- _DATA SHOWN_
----------------------------------------

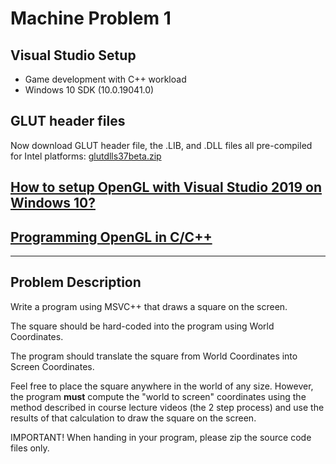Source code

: # Machine Problem 1

## Visual Studio Setup

- Game development with C++ workload
- Windows 10 SDK (10.0.19041.0)

## GLUT header files

Now download GLUT header file, the .LIB, and .DLL files all pre-compiled for Intel platforms: [glutdlls37beta.zip](https://www.opengl.org/resources/libraries/glut/glutdlls37beta.zip)

## [How to setup OpenGL with Visual Studio 2019 on Windows 10?](https://www.geeksforgeeks.org/how-to-setup-opengl-with-visual-studio-2019-on-windows-10/)

## [Programming OpenGL in C/C++](https://www3.ntu.edu.sg/home/ehchua/programming/opengl/HowTo_OpenGL_C.html)


----------


## Problem Description

Write a program using MSVC++ that draws a square on the screen.  

The square should be hard-coded into the program using World Coordinates.

The program should translate the square from World Coordinates into Screen Coordinates.  

Feel free to place the square anywhere in the world of any size. However, the program **must** compute the "world to screen" coordinates using the method described in course lecture videos (the 2 step process) and use the results of that calculation to draw the square on the screen.

IMPORTANT!  When handing in your program, please zip the source code files only.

----------------------------------------

Using the listing above, copy exactly the line that contains "## [Programming OpenGL", the line that contains "The program should", and each line that falls between them.

- _YOUR RESPONSE_
## [Programming OpenGL in C/C++](https://www3.ntu.edu.sg/home/ehchua/programming/opengl/HowTo_OpenGL_C.html)


----------


## Problem Description

Write a program using MSVC++ that draws a square on the screen.  

The square should be hard-coded into the program using World Coordinates.

The program should translate the square from World Coordinates into Screen Coordinates.  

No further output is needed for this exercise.